━━━ Supplied records
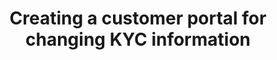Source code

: ---
employer: "Arctic Securities"
division: ""
timespan: "Nov 2023 May 2024"
title: "Creating a customer portal for changing KYC information"
role: "Backend developer"
description: "The project consisted of implementation of a customer portal which shall be used for viewing and updating 
the customer information. According to the laws of AML (anti-money laundering), the customer information within a 
brokerage firm should always be up-to-date, that is \"know your customer\" (KYC). In this regard, it should also be 
possible for an administrator to accept new changes edited by the customer. The project therefore constituted two 
parts, namely a system for the customers as well as a system for administrators."
---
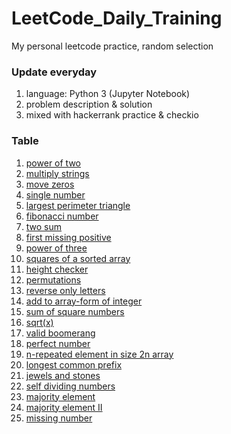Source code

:# LeetCode_Daily_Training
My personal leetcode practice, random selection
### Update everyday
1) language: Python 3 (Jupyter Notebook)
2) problem description & solution 
3) mixed with hackerrank practice & checkio
### Table
01) [power of two](https://github.com/xlyue92/LeetCode_Daily_Training/blob/master/%20power%20of%20two.ipynb)
02) [multiply strings](https://github.com/xlyue92/LeetCode_Daily_Training/blob/master/multiply%20strings.ipynb)
03) [move zeros](https://github.com/xlyue92/LeetCode_Daily_Training/blob/master/move%20zeros.ipynb)
04) [single number](https://github.com/xlyue92/LeetCode_Daily_Training/blob/master/single%20number.ipynb)
05) [largest perimeter triangle](https://github.com/xlyue92/LeetCode_Daily_Training/blob/master/largest%20perimeter%20triangle.ipynb)
06) [fibonacci number](https://github.com/xlyue92/LeetCode_Daily_Training/blob/master/fibonacci%20number.ipynb)
07) [two sum](https://github.com/xlyue92/LeetCode_Daily_Training/blob/master/two%20sum.ipynb)
08) [first missing positive](https://github.com/xlyue92/LeetCode_Daily_Training/blob/master/first%20missing%20positive.ipynb)
09) [power of three](https://github.com/xlyue92/LeetCode_Daily_Training/blob/master/power%20of%20three.ipynb)
10) [squares of a sorted array](https://github.com/xlyue92/LeetCode_Daily_Training/blob/master/squares%20of%20a%20sorted%20array.ipynb)
11) [height checker](https://github.com/xlyue92/LeetCode_Daily_Training/blob/master/height%20checker.ipynb)
12) [permutations](https://github.com/xlyue92/LeetCode_Daily_Training/blob/master/permutations.ipynb)
13) [reverse only letters](https://github.com/xlyue92/LeetCode_Daily_Training/blob/master/reverse%20only%20letters.ipynb)
14) [add to array-form of integer](https://github.com/xlyue92/LeetCode_Daily_Training/blob/master/add%20to%20array-form%20of%20integer.ipynb)
15) [sum of square numbers](https://github.com/xlyue92/LeetCode_Daily_Training/blob/master/sum%20of%20square%20numbers.ipynb)
16) [sqrt(x)](https://github.com/xlyue92/LeetCode_Daily_Training/blob/master/sqrt(x).ipynb)
17) [valid boomerang](https://github.com/xlyue92/LeetCode_Daily_Training/blob/master/valid%20boomerang.ipynb)
18) [perfect number](https://github.com/xlyue92/LeetCode_Daily_Training/blob/master/perfect%20number.ipynb)
19) [n-repeated element in size 2n array](https://github.com/xlyue92/LeetCode_Daily_Training/blob/master/n-repeated%20element%20in%20size%202n%20array.ipynb)
20) [longest common prefix](https://github.com/xlyue92/LeetCode_Daily_Training/blob/master/longest%20common%20prefix.ipynb)
21) [jewels and stones](https://github.com/xlyue92/LeetCode_Daily_Training/blob/master/jewels%20and%20stones.ipynb)
22) [self dividing numbers](https://github.com/xlyue92/LeetCode_Daily_Training/blob/master/self%20dividing%20numbers.ipynb)
23) [majority element](https://github.com/xlyue92/LeetCode_Daily_Training/blob/master/majority%20element.ipynb)
24) [majority element II](https://github.com/xlyue92/LeetCode_Daily_Training/blob/master/majority%20element%20II.ipynb)
25) [missing number](https://github.com/xlyue92/LeetCode_Daily_Training/blob/master/missing%20number.ipynb)
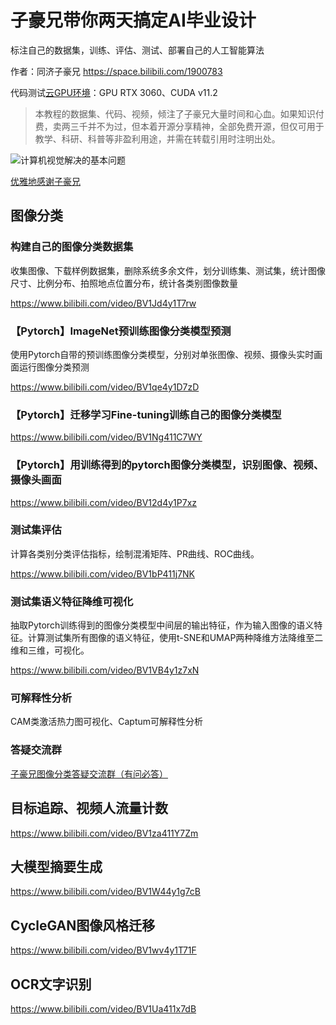 # 子豪兄带你两天搞定AI毕业设计

标注自己的数据集，训练、评估、测试、部署自己的人工智能算法

作者：同济子豪兄 https://space.bilibili.com/1900783

代码测试[云GPU环境](https://featurize.cn?s=d7ce99f842414bfcaea5662a97581bd1)：GPU RTX 3060、CUDA v11.2

> 本教程的数据集、代码、视频，倾注了子豪兄大量时间和心血。如果知识付费，卖两三千并不为过，但本着开源分享精神，全部免费开源，但仅可用于教学、科研、科普等非盈利用途，并需在转载引用时注明出处。

![计算机视觉解决的基本问题](https://zihao-download.obs.cn-east-3.myhuaweicloud.com/img_bed/20220803/cv_fund.png)

[优雅地感谢子豪兄](https://github.com/TommyZihao/zihao_commercial)

## 图像分类

### 构建自己的图像分类数据集

收集图像、下载样例数据集，删除系统多余文件，划分训练集、测试集，统计图像尺寸、比例分布、拍照地点位置分布，统计各类别图像数量

https://www.bilibili.com/video/BV1Jd4y1T7rw

### 【Pytorch】ImageNet预训练图像分类模型预测

使用Pytorch自带的预训练图像分类模型，分别对单张图像、视频、摄像头实时画面运行图像分类预测

https://www.bilibili.com/video/BV1qe4y1D7zD

### 【Pytorch】迁移学习Fine-tuning训练自己的图像分类模型

https://www.bilibili.com/video/BV1Ng411C7WY

### 【Pytorch】用训练得到的pytorch图像分类模型，识别图像、视频、摄像头画面

https://www.bilibili.com/video/BV12d4y1P7xz

### 测试集评估

计算各类别分类评估指标，绘制混淆矩阵、PR曲线、ROC曲线。

https://www.bilibili.com/video/BV1bP411j7NK

### 测试集语义特征降维可视化

抽取Pytorch训练得到的图像分类模型中间层的输出特征，作为输入图像的语义特征。计算测试集所有图像的语义特征，使用t-SNE和UMAP两种降维方法降维至二维和三维，可视化。

https://www.bilibili.com/video/BV1VB4y1z7xN

### 可解释性分析

CAM类激活热力图可视化、Captum可解释性分析

### 答疑交流群

[子豪兄图像分类答疑交流群（有问必答）](https://zdb.h5.xeknow.com/s/3MPxbI)

## 目标追踪、视频人流量计数

https://www.bilibili.com/video/BV1za411Y7Zm

## 大模型摘要生成

https://www.bilibili.com/video/BV1W44y1g7cB

## CycleGAN图像风格迁移

https://www.bilibili.com/video/BV1wv4y1T71F

## OCR文字识别

https://www.bilibili.com/video/BV1Ua411x7dB



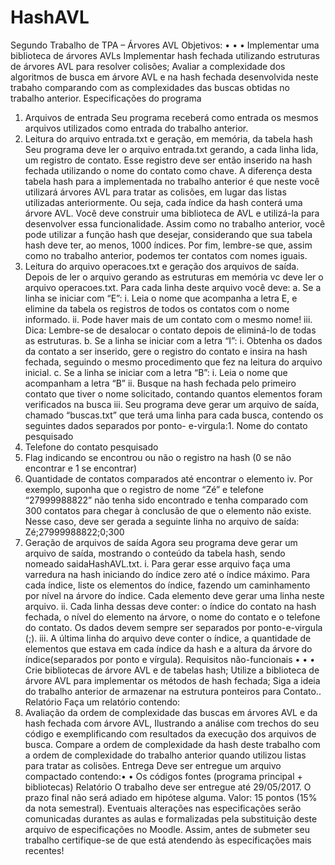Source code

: # HashAVL
Segundo Trabalho de TPA – Árvores AVL
Objetivos:
•
•
•
Implementar uma biblioteca de árvores AVLs
Implementar hash fechada utilizando estruturas de árvores AVL para resolver colisões;
Avaliar a complexidade dos algoritmos de busca em árvore AVL e na hash fechada desenvolvida
neste trabaho comparando com as complexidades das buscas obtidas no trabalho anterior.
Especificações do programa
1. Arquivos de entrada
Seu programa receberá como entrada os mesmos arquivos utilizados como entrada do trabalho
anterior.
2. Leitura do arquivo entrada.txt e geração, em memória, da tabela hash
Seu programa deve ler o arquivo entrada.txt gerando, a cada linha lida, um registro de contato. Esse
registro deve ser então inserido na hash fechada utilizando o nome do contato como chave. A
diferença desta tabela hash para a implementada no trabalho anterior é que neste você utilizará
árvores AVL para tratar as colisões, em lugar das listas utilizadas anteriormente. Ou seja, cada índice
da hash conterá uma árvore AVL. Você deve construir uma biblioteca de AVL e utilizá-la para
desenvolver essa funcionalidade. Assim como no trabalho anterior, você pode utilizar a função hash
que desejar, considerando que sua tabela hash deve ter, ao menos, 1000 índices. Por fim, lembre-se
que, assim como no trabalho anterior, podemos ter contatos com nomes iguais.
3. Leitura do arquivo operacoes.txt e geração dos arquivos de saída.
Depois de ler o arquivo gerando as estruturas em memória vc deve ler o arquivo operacoes.txt. Para
cada linha deste arquivo você deve:
a. Se a linha se iniciar com “E”:
i. Leia o nome que acompanha a letra E, e elimine da tabela os registros de todos
os contatos com o nome informado.
ii. Pode haver mais de um contato com o mesmo nome!
iii. Dica: Lembre-se de desalocar o contato depois de eliminá-lo de todas as
estruturas.
b. Se a linha se iniciar com a letra “I”:
i. Obtenha os dados da contato a ser inserido, gere o registro do contato e insira
na hash fechada, seguindo o mesmo procedimento que fez na leitura do arquivo
inicial.
c. Se a linha se iniciar com a letra “B”:
i. Leia o nome que acompanham a letra “B”
ii. Busque na hash fechada pelo primeiro contato que tiver o nome solicitado,
contando quantos elementos foram verificados na busca
iii. Seu programa deve gerar um arquivo de saída, chamado “buscas.txt” que terá
uma linha para cada busca, contendo os seguintes dados separados por ponto-
e-virgula:1. Nome do contato pesquisado
2. Telefone do contato pesquisado
3. Flag indicando se encontrou ou não o registro na hash (0 se não
encontrar e 1 se encontrar)
4. Quantidade de contatos comparados até encontrar o elemento
iv. Por exemplo, suponha que o registro de nome “Zé” e telefone “27999988822”
não tenha sido encontrado e tenha comparado com 300 contatos para chegar à
conclusão de que o elemento não existe. Nesse caso, deve ser gerada a seguinte
linha no arquivo de saída:
Zé;27999988822;0;300
4. Geração de arquivos de saída
Agora seu programa deve gerar um arquivo de saída, mostrando o conteúdo da tabela hash, sendo
nomeado saidaHashAVL.txt.
i. Para gerar esse arquivo faça uma varredura na hash iniciando do índice zero até
o índice máximo. Para cada índice, liste os elementos do índice, fazendo um
caminhamento por nível na árvore do índice. Cada elemento deve gerar uma
linha neste arquivo.
ii. Cada linha dessas deve conter: o índice do contato na hash fechada, o nível do
elemento na árvore, o nome do contato e o telefone do contato. Os dados
devem sempre ser separados por ponto-e-virgula (;).
iii. A última linha do arquivo deve conter o índice, a quantidade de elementos que
estava em cada índice da hash e a altura da árvore do índice(separados por
ponto e vírgula).
Requisitos não-funcionais
•
•
•
Crie bibliotecas de árvore AVL e de tabelas hash;
Utilize a biblioteca de árvore AVL para implementar os métodos de hash fechada;
Siga a ideia do trabalho anterior de armazenar na estrutura ponteiros para Contato..
Relatório
Faça um relatório contendo:
1. Avaliação da ordem de complexidade das buscas em árvores AVL e da hash fechada com árvore
AVL, Ilustrando a análise com trechos do seu código e exemplificando com resultados da
execução dos arquivos de busca. Compare a ordem de complexidade da hash deste trabalho
com a ordem de complexidade do trabalho anterior quando utilizou listas para tratar as colisões.
Entrega
Deve ser entregue um arquivo compactado contendo:•
•
Os códigos fontes (programa principal + bibliotecas)
Relatório
O trabalho deve ser entregue até 29/05/2017. O prazo final não será adiado em hipótese alguma.
Valor: 15 pontos (15% da nota semestral).
Eventuais alterações nas especificações serão comunicadas durantes as aulas e formalizadas pela
substituição deste arquivo de especificações no Moodle. Assim, antes de submeter seu trabalho
certifique-se de que está atendendo às especificações mais recentes!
━━━━━━
## Task details
Among the entries above, some lines may hold the string "pesquisado". State how many, and give nothing but the number.

## Exercise answer
2